==== Input data

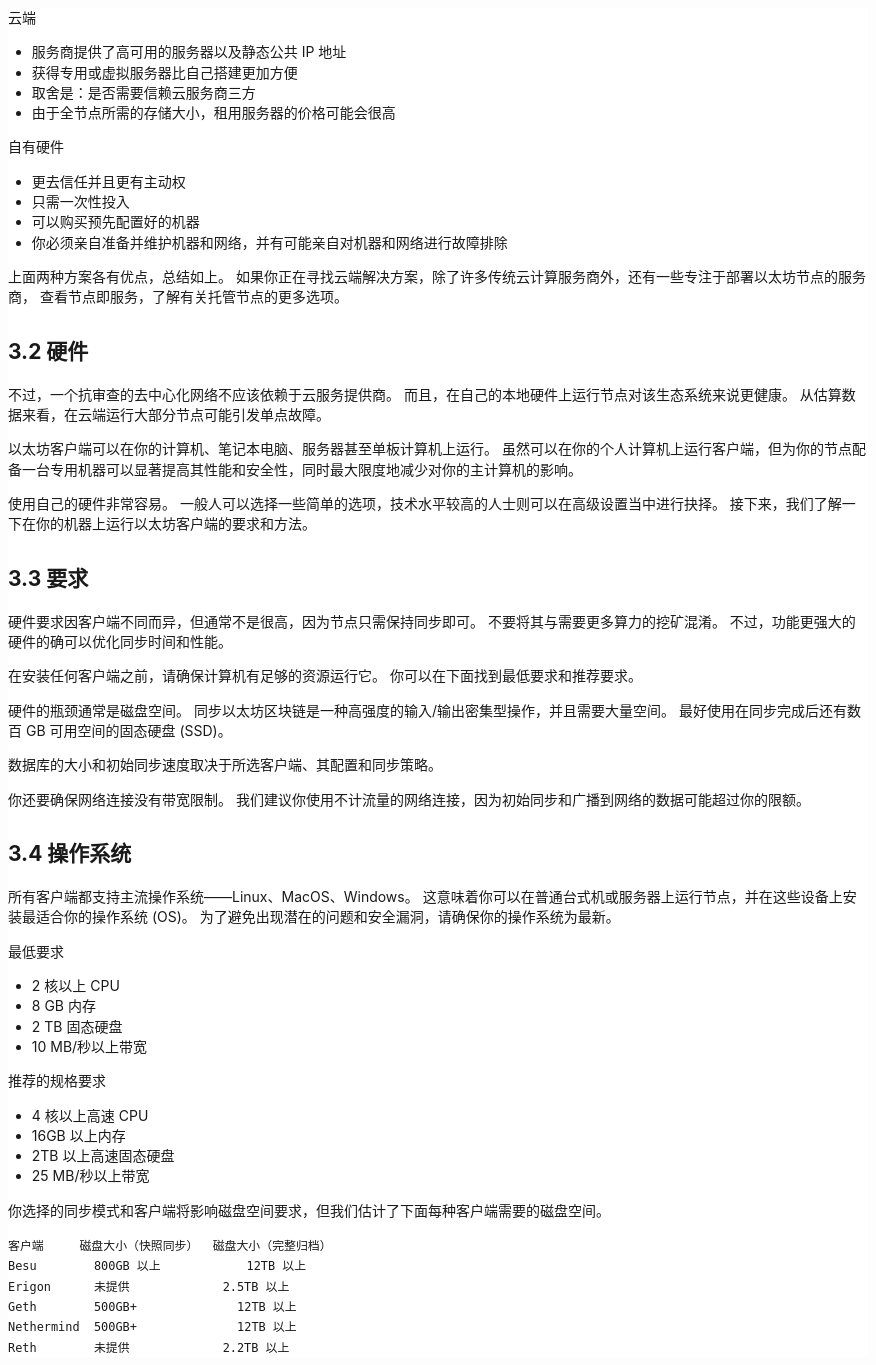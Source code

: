 云端
- 服务商提供了高可用的服务器以及静态公共 IP 地址
- 获得专用或虚拟服务器比自己搭建更加方便
- 取舍是：是否需要信赖云服务商三方
- 由于全节点所需的存储大小，租用服务器的价格可能会很高

自有硬件
- 更去信任并且更有主动权
- 只需一次性投入
- 可以购买预先配置好的机器
- 你必须亲自准备并维护机器和网络，并有可能亲自对机器和网络进行故障排除
  
上面两种方案各有优点，总结如上。 如果你正在寻找云端解决方案，除了许多传统云计算服务商外，还有一些专注于部署以太坊节点的服务商， 查看节点即服务，了解有关托管节点的更多选项。

## 3.2 硬件
不过，一个抗审查的去中心化网络不应该依赖于云服务提供商。 而且，在自己的本地硬件上运行节点对该生态系统来说更健康。 从估算数据来看，在云端运行大部分节点可能引发单点故障。

以太坊客户端可以在你的计算机、笔记本电脑、服务器甚至单板计算机上运行。 
虽然可以在你的个人计算机上运行客户端，但为你的节点配备一台专用机器可以显著提高其性能和安全性，同时最大限度地减少对你的主计算机的影响。

使用自己的硬件非常容易。 一般人可以选择一些简单的选项，技术水平较高的人士则可以在高级设置当中进行抉择。 接下来，我们了解一下在你的机器上运行以太坊客户端的要求和方法。

## 3.3 要求
硬件要求因客户端不同而异，但通常不是很高，因为节点只需保持同步即可。 不要将其与需要更多算力的挖矿混淆。 不过，功能更强大的硬件的确可以优化同步时间和性能。

在安装任何客户端之前，请确保计算机有足够的资源运行它。 你可以在下面找到最低要求和推荐要求。

硬件的瓶颈通常是磁盘空间。 同步以太坊区块链是一种高强度的输入/输出密集型操作，并且需要大量空间。 最好使用在同步完成后还有数百 GB 可用空间的固态硬盘 (SSD)。

数据库的大小和初始同步速度取决于所选客户端、其配置和同步策略。

你还要确保网络连接没有带宽限制。 我们建议你使用不计流量的网络连接，因为初始同步和广播到网络的数据可能超过你的限额。

## 3.4 操作系统
所有客户端都支持主流操作系统——Linux、MacOS、Windows。 这意味着你可以在普通台式机或服务器上运行节点，并在这些设备上安装最适合你的操作系统 (OS)。 为了避免出现潜在的问题和安全漏洞，请确保你的操作系统为最新。

最低要求
- 2 核以上 CPU
- 8 GB 内存
- 2 TB 固态硬盘
- 10 MB/秒以上带宽
  
推荐的规格要求
- 4 核以上高速 CPU
- 16GB 以上内存
- 2TB 以上高速固态硬盘
- 25 MB/秒以上带宽
  
你选择的同步模式和客户端将影响磁盘空间要求，但我们估计了下面每种客户端需要的磁盘空间。

```
客户端	    磁盘大小（快照同步）  磁盘大小（完整归档）
Besu	    800GB 以上	        12TB 以上
Erigon	    未提供	            2.5TB 以上
Geth	    500GB+	            12TB 以上
Nethermind	500GB+	            12TB 以上
Reth	    未提供	            2.2TB 以上
```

========

■ **Task**:
Output exactly one stretch of the listing: from the line containing "- 可以购买预先配置好的机器" through the line containing "## 3.4 操作系统", both end lines included.

■ **Response area**:
- 可以购买预先配置好的机器
- 你必须亲自准备并维护机器和网络，并有可能亲自对机器和网络进行故障排除
  
上面两种方案各有优点，总结如上。 如果你正在寻找云端解决方案，除了许多传统云计算服务商外，还有一些专注于部署以太坊节点的服务商， 查看节点即服务，了解有关托管节点的更多选项。

## 3.2 硬件
不过，一个抗审查的去中心化网络不应该依赖于云服务提供商。 而且，在自己的本地硬件上运行节点对该生态系统来说更健康。 从估算数据来看，在云端运行大部分节点可能引发单点故障。

以太坊客户端可以在你的计算机、笔记本电脑、服务器甚至单板计算机上运行。 
虽然可以在你的个人计算机上运行客户端，但为你的节点配备一台专用机器可以显著提高其性能和安全性，同时最大限度地减少对你的主计算机的影响。

使用自己的硬件非常容易。 一般人可以选择一些简单的选项，技术水平较高的人士则可以在高级设置当中进行抉择。 接下来，我们了解一下在你的机器上运行以太坊客户端的要求和方法。

## 3.3 要求
硬件要求因客户端不同而异，但通常不是很高，因为节点只需保持同步即可。 不要将其与需要更多算力的挖矿混淆。 不过，功能更强大的硬件的确可以优化同步时间和性能。

在安装任何客户端之前，请确保计算机有足够的资源运行它。 你可以在下面找到最低要求和推荐要求。

硬件的瓶颈通常是磁盘空间。 同步以太坊区块链是一种高强度的输入/输出密集型操作，并且需要大量空间。 最好使用在同步完成后还有数百 GB 可用空间的固态硬盘 (SSD)。

数据库的大小和初始同步速度取决于所选客户端、其配置和同步策略。

你还要确保网络连接没有带宽限制。 我们建议你使用不计流量的网络连接，因为初始同步和广播到网络的数据可能超过你的限额。

## 3.4 操作系统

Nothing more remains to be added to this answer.